When you have to replace a subplot in a finished story

What do you do when a subplot you have in a finished story just isn't working for your readers? Or you? Or your story?

You change it.

Like adding in an additional POV, this isn't a task for the faint of heart. But it's not impossible.

First of all, why are you taking out this subplot and replacing it?

Hopefully, it's to make your story better. In my case the subplot was a means to an end, as cute as it was, it was the end result I needed, not the subplot itself. There were plenty of other things that could happen to get the outcome I needed. Hopefully, changing the subplot would even out the tone of the story.

What will you put in it's place?

I put a lot of thought into what would get me the results the story needed while still working within the framework of the story. Since my goal was to even out the tone of the story, I needed to keep that in mind while choosing subject matter. I also wanted to minimize changes that didn't make the story better/move it forward/etc.

Now what...

For the most part I'm a pantser, and when I do outline, it's in a synopsis-like format. So the first thing I did was make an outline of each chapter, what scenes it contained, and what each scene was about. I highlighted all the scenes that focused on the subplot so I knew what to change. I also highlighted any little references within the text itself that were sprinkled about that would need changed so I could make sure to fix them. In the outline I also added what I was going to replace each scene with, so I wouldn't forget. It was vague, just a framework, and easily changeable, but it also served as a reminder so I knew what I meant to put there and wasn't trying to recall it weeks later.

Then, I got to work, using my outline to figure out where to insert the new scenes, going back and changing the things that no longer worked...and finding all those pesky highlighted sentences.
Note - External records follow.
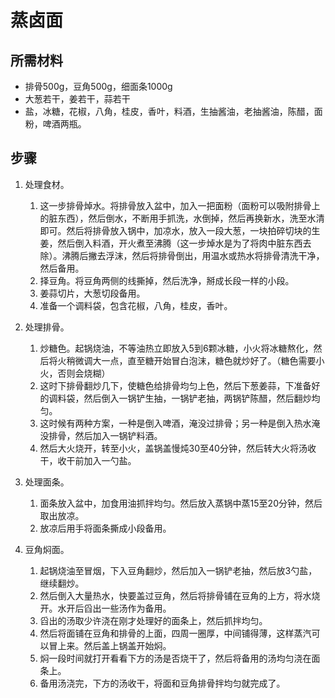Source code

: # 蒸卤面

## 所需材料

* 排骨500g，豆角500g，细面条1000g
* 大葱若干，姜若干，蒜若干
* 盐，冰糖，花椒，八角，桂皮，香叶，料酒，生抽酱油，老抽酱油，陈醋，面粉，啤酒两瓶。

## 步骤

1. 处理食材。
    1. 这一步排骨焯水。将排骨放入盆中，加入一把面粉（面粉可以吸附排骨上的脏东西），然后倒水，不断用手抓洗，水倒掉，然后再换新水，洗至水清即可。然后将排骨放入锅中，加凉水，放入一段大葱，一块拍碎切块的生姜，然后倒入料酒，开火煮至沸腾（这一步焯水是为了将肉中脏东西去除）。沸腾后撇去浮沫，然后将排骨倒出，用温水或热水将排骨清洗干净，然后备用。
    2. 择豆角。将豆角两侧的线撕掉，然后洗净，掰成长段一样的小段。
    3. 姜蒜切片，大葱切段备用。
    4. 准备一个调料袋，包含花椒，八角，桂皮，香叶。

2. 处理排骨。
    1. 炒糖色。起锅烧油，不等油热立即放入5到6颗冰糖，小火将冰糖熬化，然后将火稍微调大一点，直至糖开始冒白泡沫，糖色就炒好了。（糖色需要小火，否则会烧糊）
    2. 这时下排骨翻炒几下，使糖色给排骨均匀上色，然后下葱姜蒜，下准备好的调料袋，然后倒入一锅铲生抽，一锅铲老抽，两锅铲陈醋，然后翻炒均匀。
    3. 这时候有两种方案，一种是倒入啤酒，淹没过排骨；另一种是倒入热水淹没排骨，然后加入一锅铲料酒。
    4. 然后大火烧开，转至小火，盖锅盖慢炖30至40分钟，然后转大火将汤收干，收干前加入一勺盐。

3. 处理面条。
    1. 面条放入盆中，加食用油抓拌均匀。然后放入蒸锅中蒸15至20分钟，然后取出放凉。
    2. 放凉后用手将面条撕成小段备用。

4. 豆角焖面。
    1. 起锅烧油至冒烟，下入豆角翻炒，然后加入一锅铲老抽，然后放3勺盐，继续翻炒。
    2. 然后倒入大量热水，快要盖过豆角，然后将排骨铺在豆角的上方，将水烧开。水开后舀出一些汤作为备用。
    3. 舀出的汤取少许浇在刚才处理好的面条上，然后抓拌均匀。
    4. 然后将面铺在豆角和排骨的上面，四周一圈厚，中间铺得薄，这样蒸汽可以冒上来。然后盖上锅盖开始焖。
    5. 焖一段时间就打开看看下方的汤是否烧干了，然后将备用的汤均匀浇在面条上。
    6. 备用汤浇完，下方的汤收干，将面和豆角排骨拌均匀就完成了。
It took a lot of time, not only to add in the new subplot, but to make all those little changes to ensure it worked. I had to catch all those little references, insert things here and there so the changes make sense, and most importantly, make sure the writing sounding the same, since these new parts were writing long after the original.

The thing that helped most with this was making sure I was organized. (Also, I did all these changes in a new version of the story so I still had the original version for reference.) This is what worked for me and for my story. For you it might be note cards or excel or a white board or rewriting the story from scratch.  The most important thing is to not get discouraged--after all, you're doing what you need to do to make the story better.

While it took a long time to make the changes I needed to, and I had to edit it over and over to make sure it had the continuity it needed, it really did make the story better. And in the end, that's what matters most.